EDIT for a lot more detail on the hard direction:
We have a double cover $\pi:\tilde M \to M$, its corresponding involution $i$, and an $i$-invariant form $\omega$ on $\tilde M$. We would like to show that $\omega$ is the pullback of some form $\alpha$ on $M$.
Let $\mathcal{C}$ be a trivializing open cover of $M$. We will define $\alpha$ on $M$ by defining it on each $U \in \mathcal{C}$, and then showing that these definitions all agree on the intersections.
Suppose $U \subset M$ is open and trivializes $\pi$, so $\pi^{-1}(U)$ consists of two disjoint copies of $U$. That is, we have disjoint embeddings $p:U \to \tilde M$, $q:U \to \tilde M$ which locally invert $\pi$ and thus satisfy $i \circ p=q$, $i \circ q=p$. Moreover, by the same kind of functoriality calculation we did before, $ p^* \omega = (i \circ q)^* \omega = q^*i^*\omega = q^* \omega \, .\\ $ So there is a unique form $\alpha_U=p^*\omega=q^* \omega$ that can be constructed in this way. Moreover, $ \omega|_{p(U)}=(p\circ\pi)^*\omega|_{p(U)}=\pi^*p^*\omega=\pi^*\alpha_U \\ \omega|_{q(U)}=(q\circ\pi)^*\omega|_{q(U)}=\pi^*q^*\omega=\pi^*\alpha_U $ since $p \circ \pi$ and $q \circ \pi$ are the identity maps on $p(U),q(U)$. So $\omega|_{\pi^{-1}(U)}=\pi^*\alpha_U$.

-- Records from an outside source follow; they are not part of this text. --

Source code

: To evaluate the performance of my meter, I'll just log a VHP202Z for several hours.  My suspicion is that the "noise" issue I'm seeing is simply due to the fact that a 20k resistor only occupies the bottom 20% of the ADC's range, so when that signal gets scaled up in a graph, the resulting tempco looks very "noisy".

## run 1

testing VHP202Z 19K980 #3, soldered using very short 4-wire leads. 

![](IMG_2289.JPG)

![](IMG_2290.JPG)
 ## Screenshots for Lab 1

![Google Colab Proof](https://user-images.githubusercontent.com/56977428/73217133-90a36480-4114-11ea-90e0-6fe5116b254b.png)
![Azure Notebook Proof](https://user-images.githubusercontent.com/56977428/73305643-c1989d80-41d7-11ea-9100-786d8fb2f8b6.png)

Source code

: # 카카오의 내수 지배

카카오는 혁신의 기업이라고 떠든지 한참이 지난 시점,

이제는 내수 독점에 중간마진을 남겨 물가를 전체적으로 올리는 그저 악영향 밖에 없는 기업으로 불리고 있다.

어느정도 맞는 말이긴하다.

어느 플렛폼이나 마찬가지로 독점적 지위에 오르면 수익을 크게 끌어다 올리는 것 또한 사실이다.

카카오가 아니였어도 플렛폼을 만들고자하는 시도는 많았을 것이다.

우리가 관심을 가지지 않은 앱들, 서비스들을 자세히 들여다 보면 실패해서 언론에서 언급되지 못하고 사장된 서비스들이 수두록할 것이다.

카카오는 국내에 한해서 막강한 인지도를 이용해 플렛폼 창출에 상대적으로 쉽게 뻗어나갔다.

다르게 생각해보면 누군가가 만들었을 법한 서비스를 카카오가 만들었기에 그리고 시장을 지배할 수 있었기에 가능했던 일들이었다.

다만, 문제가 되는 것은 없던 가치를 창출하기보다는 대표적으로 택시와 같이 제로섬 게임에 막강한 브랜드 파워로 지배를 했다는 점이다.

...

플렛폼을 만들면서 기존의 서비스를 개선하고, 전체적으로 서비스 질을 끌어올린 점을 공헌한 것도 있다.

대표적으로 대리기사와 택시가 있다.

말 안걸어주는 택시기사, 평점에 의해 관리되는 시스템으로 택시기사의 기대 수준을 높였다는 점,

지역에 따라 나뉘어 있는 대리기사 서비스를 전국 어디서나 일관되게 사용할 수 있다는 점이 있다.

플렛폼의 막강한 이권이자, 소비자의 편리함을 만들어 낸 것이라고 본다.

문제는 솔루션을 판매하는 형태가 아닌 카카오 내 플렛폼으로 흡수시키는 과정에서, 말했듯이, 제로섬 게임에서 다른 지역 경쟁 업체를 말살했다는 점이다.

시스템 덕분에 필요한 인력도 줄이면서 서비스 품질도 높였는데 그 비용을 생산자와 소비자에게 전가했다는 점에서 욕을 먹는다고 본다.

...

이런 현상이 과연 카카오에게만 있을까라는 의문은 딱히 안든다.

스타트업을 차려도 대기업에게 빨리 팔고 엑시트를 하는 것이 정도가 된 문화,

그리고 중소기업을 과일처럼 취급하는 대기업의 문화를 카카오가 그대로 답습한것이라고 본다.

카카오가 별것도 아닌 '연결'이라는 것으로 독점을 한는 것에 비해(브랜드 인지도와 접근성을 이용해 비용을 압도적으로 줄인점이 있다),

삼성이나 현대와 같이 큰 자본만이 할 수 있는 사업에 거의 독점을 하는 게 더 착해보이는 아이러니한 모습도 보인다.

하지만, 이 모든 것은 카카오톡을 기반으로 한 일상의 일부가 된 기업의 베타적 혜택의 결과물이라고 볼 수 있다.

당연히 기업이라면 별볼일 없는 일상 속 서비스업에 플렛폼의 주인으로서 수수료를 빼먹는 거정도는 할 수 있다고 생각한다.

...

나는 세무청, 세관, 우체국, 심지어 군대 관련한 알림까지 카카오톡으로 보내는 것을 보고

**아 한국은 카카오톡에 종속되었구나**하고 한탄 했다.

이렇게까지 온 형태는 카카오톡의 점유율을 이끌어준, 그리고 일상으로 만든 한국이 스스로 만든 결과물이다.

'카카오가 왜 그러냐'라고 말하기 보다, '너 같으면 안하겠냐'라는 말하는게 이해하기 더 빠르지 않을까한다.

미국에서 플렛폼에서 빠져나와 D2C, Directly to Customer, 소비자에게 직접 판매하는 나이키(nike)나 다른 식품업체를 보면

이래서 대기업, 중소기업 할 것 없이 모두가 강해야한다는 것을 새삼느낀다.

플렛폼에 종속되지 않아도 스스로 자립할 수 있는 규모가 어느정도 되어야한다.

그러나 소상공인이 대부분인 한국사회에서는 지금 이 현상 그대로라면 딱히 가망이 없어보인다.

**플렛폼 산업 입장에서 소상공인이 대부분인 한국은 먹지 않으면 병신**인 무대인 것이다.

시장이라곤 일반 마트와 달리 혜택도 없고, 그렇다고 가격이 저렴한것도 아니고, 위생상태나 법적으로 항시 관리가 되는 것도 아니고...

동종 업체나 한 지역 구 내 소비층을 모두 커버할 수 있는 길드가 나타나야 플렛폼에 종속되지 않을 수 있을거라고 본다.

Finally, it is clear from the construction that for $W \subset U$, $\alpha_W=\alpha_U|_W$. So, in particular, for any $U,V \in \mathcal{C}$, we have $ \alpha_U|_{U \cap V}=\alpha_{U \cap V}=\alpha_V|_{U \cap V} $ and thus the $\alpha_U$ are all restrictions of the same global form $\alpha$. Since $\omega$ is everywhere locally a pullback of $\alpha$, it is globally a pullback of $\alpha$ as desired.